How To Teleconference Without Going Viral
The viral video of Professor Robert Kelly’s children interrupting his live interview on the BBC was impossible to miss last weekend and for good reason. It caused everyone who’s ever participated in a teleconference to sigh with relief that our own mishaps and near-misses were not watched by 7 million people.
I’ve worked with teams across the region for several years, so I regard myself as somewhat of a teleconferencing veteran. And still, I’ve had those moments, such as my first virtual meeting with the entire Spectrum team. It included the unexpected appearance of one very hungry 8-month-old and one bleary-eyed preschooler.
A quick peek on the internet will reveal that hiding in our cars and bathrooms to take important calls is becoming the new normal. Most likely, things are only going to get worse. A study by Strategy Analytics predicts that by 2022, 1.87 billion people or 42.5 per cent of the global workforce will consist of mobile employees. It goes without saying that the increase in flexible work arrangements coupled with changing attitudes and better technology will continue to blur the lines between our private and professional lives.

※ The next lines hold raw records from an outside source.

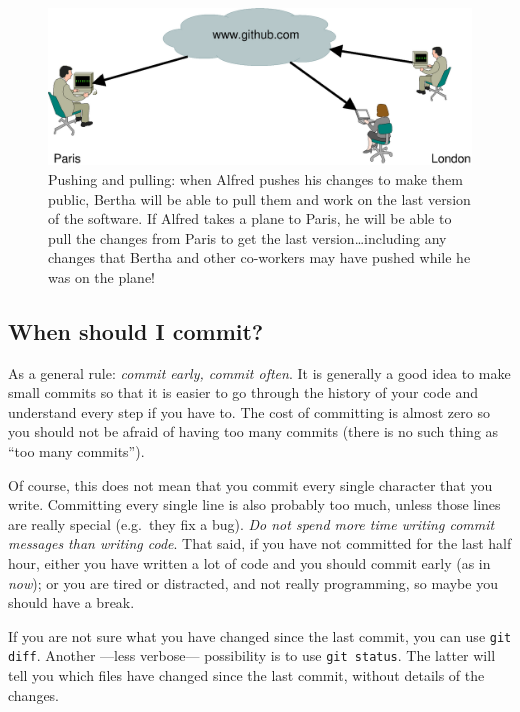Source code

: \begin{figure}[htbp!]
  \centering
  \includegraphics[width=\textwidth]{gfx/pushpull}
  \caption{Pushing and pulling: when Alfred pushes his changes to make
    them public, Bertha will be able to pull them and work on the last
    version of the software. If Alfred takes a plane to Paris, he will
    be able to pull the changes from Paris to get the last
    version\ldots including any changes that Bertha and other
    co-workers may have pushed while he was on the plane!}
  \label{fig:pushpull}
\end{figure}

\subsection{When should I commit?}
\label{sec:when-should-i}

As a general rule: \emph{commit early, commit often}. It is generally
a good idea to make small commits so that it is easier to go through
the history of your code and understand every step if you have to. The
cost of 
committing is almost zero so you should not be afraid of having too
many commits (there is no such thing as ``too many commits''). 

Of course, this does not mean that you commit every single character
that you write. Committing every single line is also probably too
much, unless those lines are really special (e.g.~they fix a bug). 
\emph{Do not spend more time
writing commit messages than writing code}. That said, if you have not
committed for the last half hour, either you have written a lot of
code and you should commit early (as in \emph{now}); or you are tired
or distracted, and not really programming, so maybe you should have a
break.

If you are not sure what you have changed since the last commit, 
you can use \verb+git diff+. Another ---less verbose--- possibility
is to use \verb+git status+. The latter will tell you
which files have changed since the last commit, without details of the
changes.

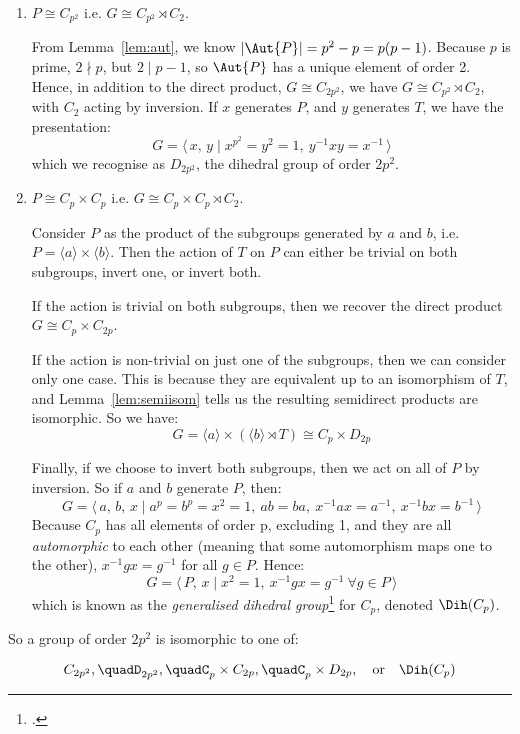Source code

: \begin{enumerate}
    \item \(P \cong C_{p^2}\) i.e. \(G \cong C_{p^2} \rtimes C_2\).

        From Lemma~\ref{lem:aut}, we know \(|\Aut{P}| = p^2 - p = p(p-1)\).
        Because \(p\) is prime, \(2 \nmid p\), but \( 2 \mid p - 1\), so \(\Aut{P}\) has a unique element of order 2.
        Hence, in addition to the direct product, \(G \cong C_{2p^2}\), we have \(G \cong C_{p^2} \rtimes C_2\),
        with \(C_2\) acting by inversion.
        If \(x\) generates \(P\), and \(y\) generates \(T\), we have the presentation:
        \[G = \langle\, x,\,y \mid x^{p^2} = y^2 = 1,\ y^{-1}xy = x^{-1}\,\rangle\]
        which we recognise as \(D_{2p^2}\), the dihedral group of order \(2p^2\).

    \item \(P \cong C_p \times C_p\) i.e. \(G \cong C_p \times C_p \rtimes C_2\).

        Consider \(P\) as the product of the subgroups generated by \(a\) and \(b\), i.e. \(P = \langle a \rangle \times
        \langle b \rangle\).
        Then the action of \(T\) on \(P\) can either be trivial on both subgroups, invert one, or invert both.

        If the action is trivial on both subgroups, then we recover the direct product \(G \cong C_p \times C_{2p}\).

        If the action is non-trivial on just one of the subgroups, then we can consider only one case.
        This is because they are equivalent up to an isomorphism of \(T\), and Lemma~\ref{lem:semiisom} tells us the
        resulting semidirect products are isomorphic.
        So we have:
        \[G = \langle a \rangle \times (\langle b \rangle \rtimes T) \cong C_p \times D_{2p}\]

        Finally, if we choose to invert both subgroups, then we act on all of \(P\) by inversion.
        So if \(a\) and \(b\) generate \(P\), then:
        \[G = \langle\, a,\,b,\,x \mid a^p = b^p = x^2 = 1,\ ab = ba,\ x^{-1}ax = a^{-1},\ x^{-1}bx = b^{-1}\,\rangle\]
        Because \(C_p\) has all elements of order p, excluding 1, and they are all \emph{automorphic} to each other (meaning
        that some automorphism maps one to the other), \(x^{-1}gx = g^{-1}\) for all \(g \in P\).
        Hence:
        \[G = \langle\, P,\,x \mid x^2 = 1,\ x^{-1}gx = g^{-1}\ \forall g \in P \,\rangle\]
        which is known as the \emph{generalised dihedral group}\footcite{gendihedral} for \(C_p\), denoted \(\Dih(C_p)\).
\end{enumerate}

So a group of order \(2p^2\) is isomorphic to one of:

\[%
    C_{2p^2}, \quad%
    D_{2p^2}, \quad%
    C_p \times C_{2p}, \quad%
    C_p \times D_{2p}, \quad \text{or} \quad%
    \Dih(C_p)
\]

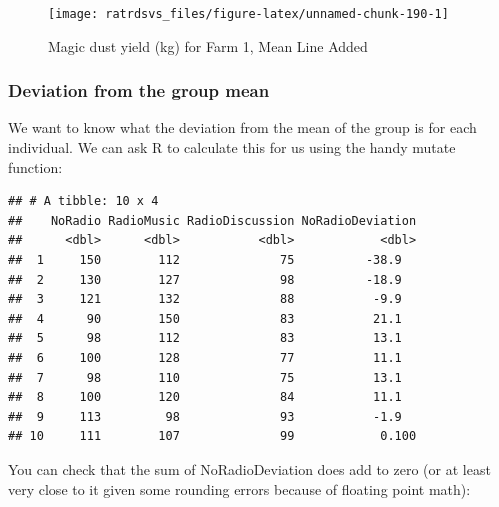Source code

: \documentclass[
]{book}
\newenvironment{Shaded}{\begin{snugshade}}{\end{snugshade}}
\newcommand{\DataTypeTok}[1]{\textcolor[rgb]{0.13,0.29,0.53}{#1}}
\newcommand{\KeywordTok}[1]{\textcolor[rgb]{0.13,0.29,0.53}{\textbf{#1}}}
\newcommand{\NormalTok}[1]{#1}
\newcommand{\OperatorTok}[1]{\textcolor[rgb]{0.81,0.36,0.00}{\textbf{#1}}}
\newcommand{\StringTok}[1]{\textcolor[rgb]{0.31,0.60,0.02}{#1}}
\begin{document}
\begin{figure}

{\centering \texttt{[image: ratrdsvs\_files/figure-latex/unnamed-chunk-190-1]} 

}

\caption{Magic dust yield (kg) for Farm 1, Mean Line Added}\label{fig:unnamed-chunk-190}
\end{figure}

\hypertarget{deviation-from-the-group-mean}{%
\subsubsection{Deviation from the group mean}\label{deviation-from-the-group-mean}}

We want to know what the deviation from the mean of the group is for each individual. We can ask R to calculate this for us using the handy mutate function:

\begin{Shaded}
\end{Shaded}

\begin{verbatim}
## # A tibble: 10 x 4
##    NoRadio RadioMusic RadioDiscussion NoRadioDeviation
##      <dbl>      <dbl>           <dbl>            <dbl>
##  1     150        112              75          -38.9  
##  2     130        127              98          -18.9  
##  3     121        132              88           -9.9  
##  4      90        150              83           21.1  
##  5      98        112              83           13.1  
##  6     100        128              77           11.1  
##  7      98        110              75           13.1  
##  8     100        120              84           11.1  
##  9     113         98              93           -1.9  
## 10     111        107              99            0.100
\end{verbatim}

You can check that the sum of NoRadioDeviation does add to zero (or at least very close to it given some rounding errors because of floating point math):

\begin{Shaded}
\end{Shaded}
\end{document}
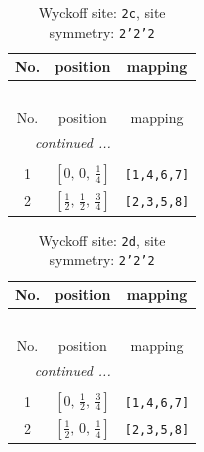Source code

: \documentclass[fleqn,8pt]{jsarticle}
\begin{document}
\renewcommand{\arraystretch}{1.2}
\begin{longtable}{ccc}
\caption{Wyckoff site: {\tt 2c}, site symmetry: {\tt 2'2'2}}
 \\
 \hline \hline
No. & position & mapping \\ \hline \endfirsthead

\multicolumn{2}{l}{\tablename\ \thetable{}} \\
 \hline \hline
No. & position & mapping \\ \hline \endhead

 \hline \hline
\multicolumn{2}{r}{\footnotesize\it continued ...} \\ \endfoot

 \hline \hline
\multicolumn{2}{r}{} \\ \endlastfoot

1 & $\left[ 0,\, 0,\, \frac{1}{4} \right]$ & {\tt [1,4,6,7]} \\ \hline
2 & $\left[ \frac{1}{2},\, \frac{1}{2},\, \frac{3}{4} \right]$ & {\tt [2,3,5,8]} \\
\end{longtable}
\renewcommand{\arraystretch}{1.2}
\begin{longtable}{ccc}
\caption{Wyckoff site: {\tt 2d}, site symmetry: {\tt 2'2'2}}
 \\
 \hline \hline
No. & position & mapping \\ \hline \endfirsthead

\multicolumn{2}{l}{\tablename\ \thetable{}} \\
 \hline \hline
No. & position & mapping \\ \hline \endhead

 \hline \hline
\multicolumn{2}{r}{\footnotesize\it continued ...} \\ \endfoot

 \hline \hline
\multicolumn{2}{r}{} \\ \endlastfoot

1 & $\left[ 0,\, \frac{1}{2},\, \frac{3}{4} \right]$ & {\tt [1,4,6,7]} \\ \hline
2 & $\left[ \frac{1}{2},\, 0,\, \frac{1}{4} \right]$ & {\tt [2,3,5,8]} \\
\end{longtable}
\renewcommand{\arraystretch}{1.2}
\end{document}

Thankfully, my colleagues on that fateful day reacted with understanding and sympathy, and I am pleased to report that I still have a job. However, if you’re worried about finding yourself in the same boat, here are some etiquette tips worth noting:
This might sound obvious, but you wouldn’t believe the number of times I’ve prepped for a call and considered wearing pyjama pants paired with a work top. Avoid the temptation to go full newsreader and only dress the top half, because you never know when you’ll need to get up to whisk a child away from your computer. If the call is audio-only, by all means, wear what you like.

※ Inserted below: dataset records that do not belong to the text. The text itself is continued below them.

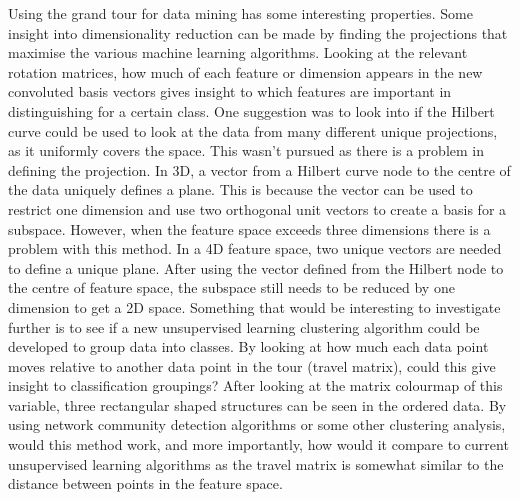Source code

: \documentclass[a4paper,11pt,twoside]{article}
\begin{document}
Using the grand tour for data mining has some interesting properties. Some insight into dimensionality reduction can be made by finding the projections that maximise the various machine learning algorithms. Looking at the relevant rotation matrices, how much of each feature or dimension appears in the new convoluted basis vectors gives insight to which features are important in distinguishing for a certain class.
\newline
\newline
One suggestion was to look into if the Hilbert curve could be used to look at the data from many different unique projections, as it uniformly covers the space. This wasn’t pursued as there is a problem in defining the projection. In 3D, a vector from a Hilbert curve node to the centre of the data uniquely defines a plane. This is because the vector can be used to restrict one dimension and use two orthogonal unit vectors to create a basis for a subspace. However, when the feature space exceeds three dimensions there is a problem with this method. In a 4D feature space, two unique vectors are needed to define a unique plane. After using the vector defined from the Hilbert node to the centre of feature space, the subspace still needs to be reduced by one dimension to get a 2D space. 
\newline
\newline
Something that would be interesting to investigate further is to see if a new unsupervised learning clustering algorithm could be developed to group data into classes. By looking at how much each data point moves relative to another data point in the tour (travel matrix), could this give insight to classification groupings? After looking at the matrix colourmap of this variable, three rectangular shaped structures can be seen in the ordered data. By using network community detection algorithms or some other clustering analysis, would this method work, and more importantly, how would it compare to current unsupervised learning algorithms as the travel matrix is somewhat similar to the distance between points in the feature space.
\end{document}
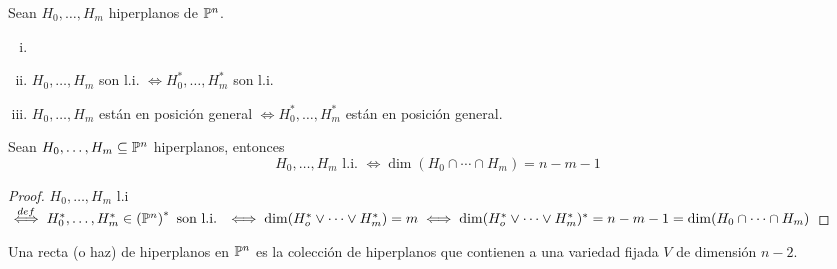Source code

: \begin{defi}
    Sean $H_0, \dots, H_m$ hiperplanos de $\mathbb{P}^n$.
    \begin{enumerate}[(i)]
        \item[]
        \item $H_0, \dots, H_m$ son l.i. $\iff H_0^*, \dots, H_m^*$ son l.i.
        \item $H_0, \dots, H_m$ están en posición general $\iff H_0^*, \dots, H_m^*$ están en posición general.
    \end{enumerate}
\end{defi}

\begin{prop}
    Sean $H_0,\dots,H_m \subseteq \mathbb{P}^n$ hiperplanos, entonces
    \[
        H_0,\dots, H_m \text{ l.i. } \iff \dim(H_0 \cap \cdots \cap H_m) = n - m - 1
    \]
\end{prop}
\begin{proof}
    $H_0,\dots,H_m$ l.i $\stackrel{def}{\iff} H_0^*,\dots,H_m^* \in \left(\mathbb{P}^n\right)^* \text{ son l.i. }
    \iff \dim(H_o^* \vee \cdots \vee H_m^*) = m \iff \dim(H_o^* \vee \cdots \vee H_m^*)^* = n - m-1
    = \dim(H_0 \cap \cdots \cap H_m)$
\end{proof}

\begin{defi}
    Una recta (o haz) de hiperplanos en $\mathbb{P}^n$ es la colección de hiperplanos que contienen a una variedad
    fijada $V$ de dimensión $n-2$.
\end{defi}


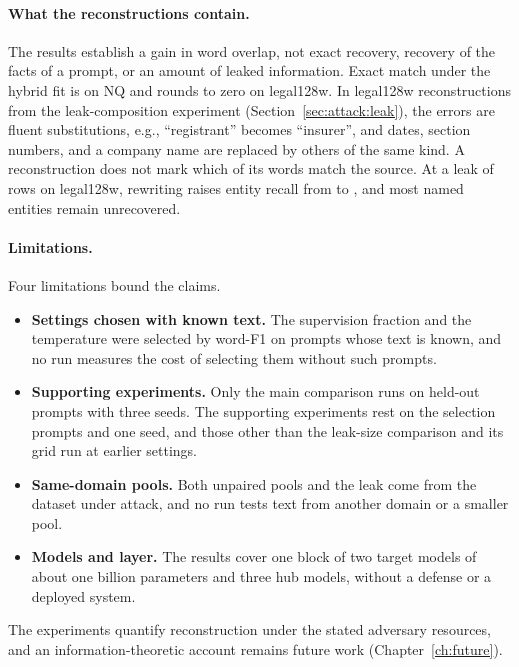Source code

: \paragraph{What the reconstructions contain.} The results establish a gain in word overlap, not exact recovery, recovery of the facts of a prompt, or an amount of leaked information.
Exact match under the hybrid fit is  on NQ and rounds to zero on legal128w.
In legal128w reconstructions from the leak-composition experiment (Section~\ref{sec:attack:leak}), the errors are fluent substitutions, e.g., ``registrant'' becomes ``insurer'', and dates, section numbers, and a company name are replaced by others of the same kind. %
A reconstruction does not mark which of its words match the source.
At a leak of  rows on legal128w, rewriting raises entity recall from  to , and most named entities remain unrecovered.

\paragraph{Limitations.} Four limitations bound the claims.
\begin{itemize}
\item \textbf{Settings chosen with known text.} The supervision fraction and the temperature were selected by word-F1 on  prompts whose text is known, and no run measures the cost of selecting them without such prompts.
\item \textbf{Supporting experiments.} Only the main comparison runs on held-out prompts with three seeds.
The supporting experiments rest on the  selection prompts and one seed, and those other than the leak-size comparison and its grid run at earlier settings.
\item \textbf{Same-domain pools.} Both unpaired pools and the leak come from the dataset under attack, and no run tests text from another domain or a smaller pool.
\item \textbf{Models and layer.} The results cover one block of two target models of about one billion parameters and three hub models, without a defense or a deployed system.
\end{itemize}

The experiments quantify reconstruction under the stated adversary resources, and an information-theoretic account remains future work (Chapter~\ref{ch:future}).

Charge your phone or computer batteries. There is nothing worse than missing important information because your batteries have decided to call it a day in the middle of someone else’s presentation. (Or worse, yours!)
Watch the clock
Because your call may span a few time zones, be mindful that some participants are dialling in outside of normal working hours. If you’re the host of a call, wait a maximum of 5 minutes as a courtesy for late arrivals to the teleconference and keep to your allocated time.

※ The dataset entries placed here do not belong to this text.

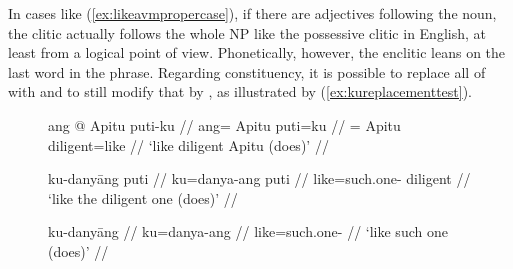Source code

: In cases like (\ref{ex:likeavmpropercase}), if there are adjectives following
the noun, the clitic actually follows the whole NP like the  possessive
clitic in English, at least from a logical point of view. Phonetically,
however, the enclitic leans on the last word in the phrase. Regarding
constituency, it is possible to replace all of  with  and to still modify that by
, as illustrated by (\ref{ex:kureplacementtest}).

\begin{figure}
\pex\label{ex:kureplacementtest}
\a\label{ex:kureplacementtest1}\begingl
	\gla ang @ Apitu puti-ku //
	\glb ang= Apitu puti=ku //
	\glc \Aarg{}= Apitu diligent=like //
	\glft `like diligent Apitu (does)' //
\endgl

\a\label{ex:kureplacementtest2}\begingl
	\gla ku-danyāng puti //
	\glb ku=danya-ang puti //
	\glc like=such.one-\Aarg{} diligent //
	\glft `like the diligent one (does)' //
\endgl

\a\label{ex:kureplacementtest3}\begingl
	\gla ku-danyāng //
	\glb ku=danya-ang //
	\glc like=such.one-\Aarg{} //
	\glft `like such one (does)' //
\endgl

\xe
\end{figure}


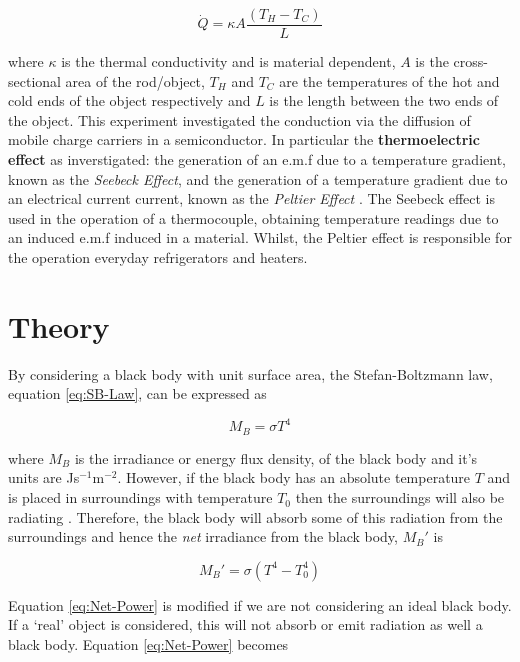 \documentclass{article}
\begin{document}
\begin{equation}
\label{eq:Conduction}
\dot{Q} = \kappa A \frac{(T_H - T_C)}{L}
\end{equation}

\vspace{2mm}
\noindent
where $\kappa$ is the thermal conductivity and is material dependent, $A$ is the cross-sectional area of the rod/object, $T_H$ and $T_C$ are the temperatures of the hot and cold ends of the object respectively and $L$ is the length between the two ends of the object. This experiment investigated the conduction via the diffusion of mobile charge carriers \cite{Paper02} in a semiconductor. In particular the \textbf{thermoelectric effect} as inverstigated: the generation of an e.m.f due to a temperature gradient, known as the \textit{Seebeck Effect}, and the generation of a temperature gradient due to an electrical current current, known as the \textit{Peltier Effect} \cite{Paper02}. The Seebeck effect is used in the operation of a thermocouple, obtaining temperature readings due to an induced e.m.f induced in a material. Whilst, the Peltier effect is responsible for the operation everyday refrigerators and heaters. 


\section{Theory}
\label{sec:theory}

By considering a black body with unit surface area, the Stefan-Boltzmann law, equation \eqref{eq:SB-Law}, can be expressed as

\begin{equation}
\label{eq:SB-Law1}
M_B = \sigma T^4
\end{equation}

\vspace{2mm}
\noindent
where $M_B$ is the irradiance or energy flux density, of the black body \cite{Paper01} and it's units are Js$^{-1}$m$^{-2}$. However, if the black body has an absolute temperature $T$ and is placed in surroundings with temperature $T_0$ then the surroundings will also be radiating \cite{Book01}. Therefore, the black body will absorb some of this radiation from the surroundings and hence the \textit{net} irradiance from the black body, $M_B '$ is

\begin{equation}
\label{eq:Net-Power}
M_B ' = \sigma (T^4 - T_0^4)
\end{equation}

\vspace{2mm}
\noindent
Equation \eqref{eq:Net-Power} is modified if we are not considering an ideal black body. If a `real' object is considered, this will not absorb or emit radiation as well a black body. Equation \eqref{eq:Net-Power} becomes
\end{document}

I’ve taken calls from unconventional locations like my children’s daycare centre, the subway and even a playground. As much as we try to be as prepared as possible, there are some things that are simply beyond our control. If you expect to hear a crying baby or barking dog, for example, make sure to warn others of potential distractions. They generally make for a great ice-breaker and lighten the overall mood of the call.
Roll with it
If all else fails, just go with the flow. When my children gatecrashed my own call, I scooped one up onto my lap and let the other say “Hi”. That move alone satiated their curiosity enough to let me finish the rest of the call in peace. It also helped that they were cute and could get away with it.
There you have it. While the list above is by no means exhaustive, I reckon it’s a good starting point to have others swooning in admiration over your teleconferencing game.